When I talked with Deepa Mehta on March 20, 2006, it was the third time I’d had the chance to interview this remarkable filmmaker. A magnet and a catalyst for controversy, she makes films that challenge not just society in her native India, but also the ones elsewhere that tolerate intolerance in the name of tradition. WATER, the third and final film in her elements trilogy that also includes FIRE and EARTH, was no exception. The conversation included a brief cultural overview of the issues considered in the film, as well as the protests, including burning Mehta in effigy, that ensued during her first attempts to make the film. Effortlessly charming and with an easy laugh, she exuded an earth mother vibe and a passionate devotion to filmmaking and to social justice.
It is worth noting that during Deepa Mehta’s first attempt to produce WATER, the third in her elements trilogy, the sets were burned and she herself went up in flames. At least in effigy. What is it, one might rightly wonder, about a fictional story set in the 1930s concerning the cloistering of widows that, you will pardon the expression, inflames passions to such an extent. The people with the pitchforks and torches, metaphorical and not, hadn’t even seen the script, but the light it sheds on the condition of women in India, then and now, is enough to raise hackles, and a mighty amount of righteous indignation, among people who insist on seeing the female of the species as human beings, not as chattel.
The film begins with Chuyia (Sarala) taking a journey for reasons she doesn’t quite understand during which one of her parents asks her if she remembers being married.
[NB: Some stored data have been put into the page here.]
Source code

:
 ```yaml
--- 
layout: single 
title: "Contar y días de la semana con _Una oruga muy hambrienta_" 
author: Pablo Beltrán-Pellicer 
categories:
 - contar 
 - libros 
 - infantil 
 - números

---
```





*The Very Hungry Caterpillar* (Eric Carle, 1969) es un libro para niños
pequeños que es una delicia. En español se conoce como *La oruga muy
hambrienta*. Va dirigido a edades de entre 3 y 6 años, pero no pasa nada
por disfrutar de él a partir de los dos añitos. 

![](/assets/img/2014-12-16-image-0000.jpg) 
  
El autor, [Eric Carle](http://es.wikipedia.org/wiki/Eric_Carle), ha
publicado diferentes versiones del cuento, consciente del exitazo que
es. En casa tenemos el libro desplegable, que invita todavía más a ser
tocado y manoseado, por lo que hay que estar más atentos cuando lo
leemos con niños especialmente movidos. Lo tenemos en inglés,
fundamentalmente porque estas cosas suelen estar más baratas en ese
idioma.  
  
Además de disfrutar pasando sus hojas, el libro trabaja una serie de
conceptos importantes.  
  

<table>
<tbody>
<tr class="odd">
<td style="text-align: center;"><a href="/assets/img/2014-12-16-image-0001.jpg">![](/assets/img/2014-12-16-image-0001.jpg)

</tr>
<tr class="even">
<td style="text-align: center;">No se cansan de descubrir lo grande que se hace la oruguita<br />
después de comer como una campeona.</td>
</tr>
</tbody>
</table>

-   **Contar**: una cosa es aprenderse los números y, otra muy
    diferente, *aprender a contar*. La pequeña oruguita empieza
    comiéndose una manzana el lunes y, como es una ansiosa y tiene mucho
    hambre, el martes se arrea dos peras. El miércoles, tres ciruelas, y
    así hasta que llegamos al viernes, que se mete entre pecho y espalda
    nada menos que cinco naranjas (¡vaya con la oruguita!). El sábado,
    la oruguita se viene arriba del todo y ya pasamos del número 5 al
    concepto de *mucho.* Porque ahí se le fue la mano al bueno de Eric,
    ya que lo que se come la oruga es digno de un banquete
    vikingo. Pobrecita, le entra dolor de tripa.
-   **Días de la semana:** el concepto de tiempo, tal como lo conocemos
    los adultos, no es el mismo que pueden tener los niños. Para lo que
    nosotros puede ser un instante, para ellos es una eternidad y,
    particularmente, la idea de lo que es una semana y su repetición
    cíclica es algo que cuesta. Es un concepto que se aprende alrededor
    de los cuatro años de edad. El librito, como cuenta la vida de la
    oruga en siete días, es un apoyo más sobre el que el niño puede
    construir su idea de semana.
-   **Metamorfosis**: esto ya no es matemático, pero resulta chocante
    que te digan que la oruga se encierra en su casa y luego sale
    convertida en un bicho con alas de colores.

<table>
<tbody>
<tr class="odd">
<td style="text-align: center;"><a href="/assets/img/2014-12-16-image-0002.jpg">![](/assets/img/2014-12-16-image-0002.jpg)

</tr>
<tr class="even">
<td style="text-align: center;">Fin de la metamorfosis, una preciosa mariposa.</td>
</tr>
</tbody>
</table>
An odd question, except that Chuyia is eight years old, and the trip she is making is to the Ganges River where there will be a funeral pyre for her now-deceased adult husband. In her time and her place, child marriage is accepted, as is the practice of sending widows away to live in communal houses under conditions that no one likes to think about. As is made clear, the practice is as much an economic consideration as a religious one/ Widows, particularly those without children to support them, are a financial burden in this poor country. There is a Hindu proscription against re-marriage and in this “enlightened” age, widows are no longer burned on their husband’s funeral pyres, though what does become of them can be considered far worse than a swift if barbaric end to it all.
This is an unforgettable film of devastating beauty, but one that requires much from its characters and from its audience when judging the rightness of what transpires. That what occurs in the film is still happening today in India, and in uncountable variations around the world, is Mehta’s condemnation and her challenge to the viewer.